Records follow. Copy every line with "will".
------ Input material ------
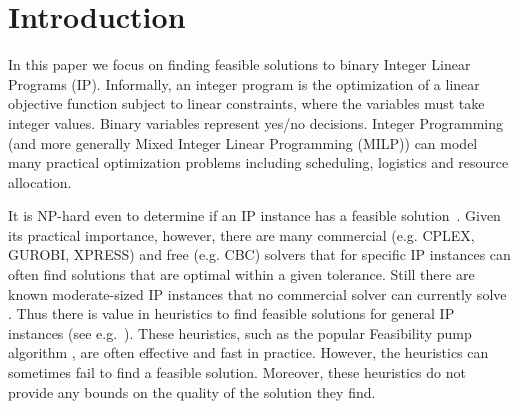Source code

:\nocite{IPbook}

\iffalse{
\section{Introduction}\label{chapter:intro}

In combinatorial optimization the aim is to find the optimal solution in a discrete and
usually finite yet large set of solutions. For many specific combinatorial optimization problems such a solution can be found efficiently. For many others, finding optimal or in many cases near optimal solutions is NP-hard. A common approach to deal with such problems is relaxing the discrete solution set into a continuous set, where the optimization problem becomes tractable. Obtaining feasible solutions by means of such a relaxation requires an additional step of rounding the potentially fractional solution of the continuous relaxation into integer solutions.
}\fi

\section{Introduction}
In this paper we focus on finding feasible solutions to binary Integer Linear Programs (IP). Informally, an integer program is the optimization of a linear objective function subject to linear constraints, where the variables must take integer values. Binary variables represent yes/no decisions. Integer Programming (and more generally Mixed Integer Linear Programming (MILP)) can model many practical optimization problems including scheduling, logistics and resource allocation.

It is  NP-hard even to determine if an IP instance has a feasible solution~\cite{GareyJohnson}. Given its practical importance, however, there are many commercial (e.g. CPLEX, GUROBI, XPRESS) and free (e.g. CBC) solvers that for specific IP instances can often find solutions that are optimal within a given tolerance. Still there are known moderate-sized IP instances that no commercial solver can currently solve \cite{MIPLIB}. Thus there is value in heuristics to find feasible solutions for general IP instances (see e.g.~\cite{HanafiT2017}).
These heuristics, such as the popular Feasibility pump algorithm \cite{fp1,fp2}, are often effective and fast in practice. However, the heuristics can sometimes fail to find a feasible solution. Moreover, these heuristics do not provide any bounds on the quality of the solution they find. 

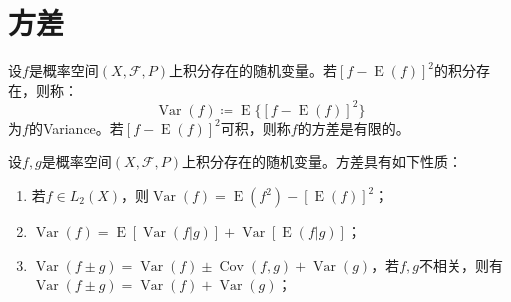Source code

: \section{方差}

\begin{definition}
	设$f$是概率空间$(X,\mathscr{F},P)$上积分存在的随机变量。若$[f-\operatorname{E}(f)]^2$的积分存在，则称：
	\begin{equation*}
		\operatorname{Var}(f)\coloneq\operatorname{E}\{[f-\operatorname{E}(f)]^2\}
	\end{equation*}
	为$f$的\gls{Variance}。若$[f-\operatorname{E}(f)]^2$可积，则称$f$的方差是有限的。
\end{definition}
\begin{property}\label{prop:Variance}
	设$f,g$是概率空间$(X,\mathscr{F},P)$上积分存在的随机变量。方差具有如下性质：
	\begin{enumerate}
		\item 若$f\in L_2(X)$，则$\operatorname{Var}(f)=\operatorname{E}(f^2)-[\operatorname{E}(f)]^2$；
		\item $\operatorname{Var}(f)=\operatorname{E}[\operatorname{Var}(f|g)]+\operatorname{Var}[\operatorname{E}(f|g)]$；
		\item $\operatorname{Var}(f\pm g)=\operatorname{Var}(f)\pm\operatorname{Cov}(f,g)+\operatorname{Var}(g)$，若$f,g$不相关，则有$\operatorname{Var}(f\pm g)=\operatorname{Var}(f)+\operatorname{Var}(g)$；
	\end{enumerate}
\end{property}
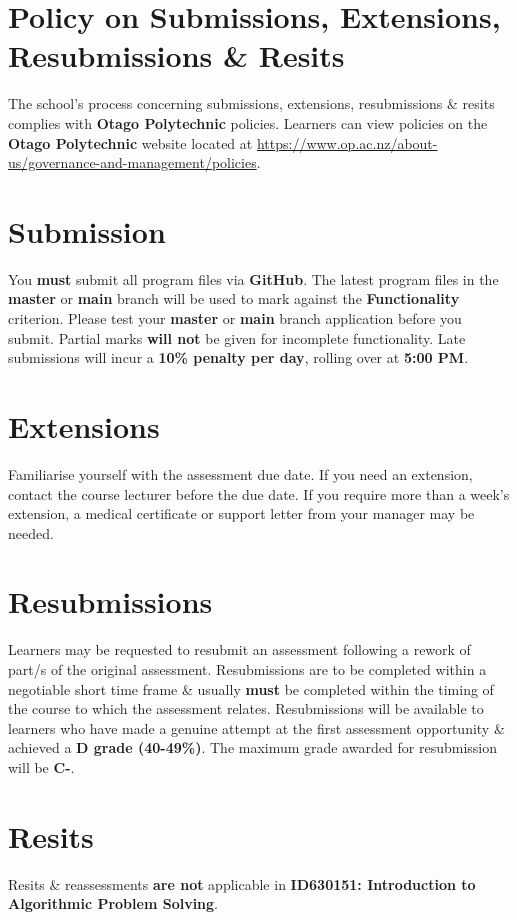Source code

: \documentclass{article}
\begin{document}
\section*{Policy on Submissions, Extensions, Resubmissions \& Resits}
The school's process concerning submissions, extensions, resubmissions \& resits complies with \textbf{Otago Polytechnic} policies. Learners can view policies on the \textbf{Otago Polytechnic} website located at \href{https://www.op.ac.nz/about-us/governance-and-management/policies}{https://www.op.ac.nz/about-us/governance-and-management/policies}.

\section*{Submission}
You \textbf{must} submit all program files via \textbf{GitHub}. The latest program files in the \textbf{master} or \textbf{main} branch will be used to mark against the \textbf{Functionality} criterion. Please test your \textbf{master} or \textbf{main} branch application before you submit. Partial marks \textbf{will not} be given for incomplete functionality. Late submissions will incur a \textbf{10\% penalty per day}, rolling over at \textbf{5:00 PM}.

\section*{Extensions}
Familiarise yourself with the assessment due date. If you need an extension, contact the course lecturer before the due date. If you require more than a week's extension, a medical certificate or support letter from your manager may be needed.

\section*{Resubmissions}
Learners may be requested to resubmit an assessment following a rework of part/s of the original assessment. Resubmissions are to be completed within a negotiable short time frame \& usually \textbf{must} be completed within the timing of the course to which the assessment relates. Resubmissions will be available to learners who have made a genuine attempt at the first assessment opportunity \& achieved a \textbf{D grade (40-49\%)}. The maximum grade awarded for resubmission will be \textbf{C-}.

\section*{Resits}
Resits \& reassessments \textbf{are not} applicable in \textbf{ID630151: Introduction to Algorithmic Problem Solving}.
\end{document}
------
**Written answer**
You \textbf{must} submit all program files via \textbf{GitHub}. The latest program files in the \textbf{master} or \textbf{main} branch will be used to mark against the \textbf{Functionality} criterion. Please test your \textbf{master} or \textbf{main} branch application before you submit. Partial marks \textbf{will not} be given for incomplete functionality. Late submissions will incur a \textbf{10\% penalty per day}, rolling over at \textbf{5:00 PM}.
Learners may be requested to resubmit an assessment following a rework of part/s of the original assessment. Resubmissions are to be completed within a negotiable short time frame \& usually \textbf{must} be completed within the timing of the course to which the assessment relates. Resubmissions will be available to learners who have made a genuine attempt at the first assessment opportunity \& achieved a \textbf{D grade (40-49\%)}. The maximum grade awarded for resubmission will be \textbf{C-}.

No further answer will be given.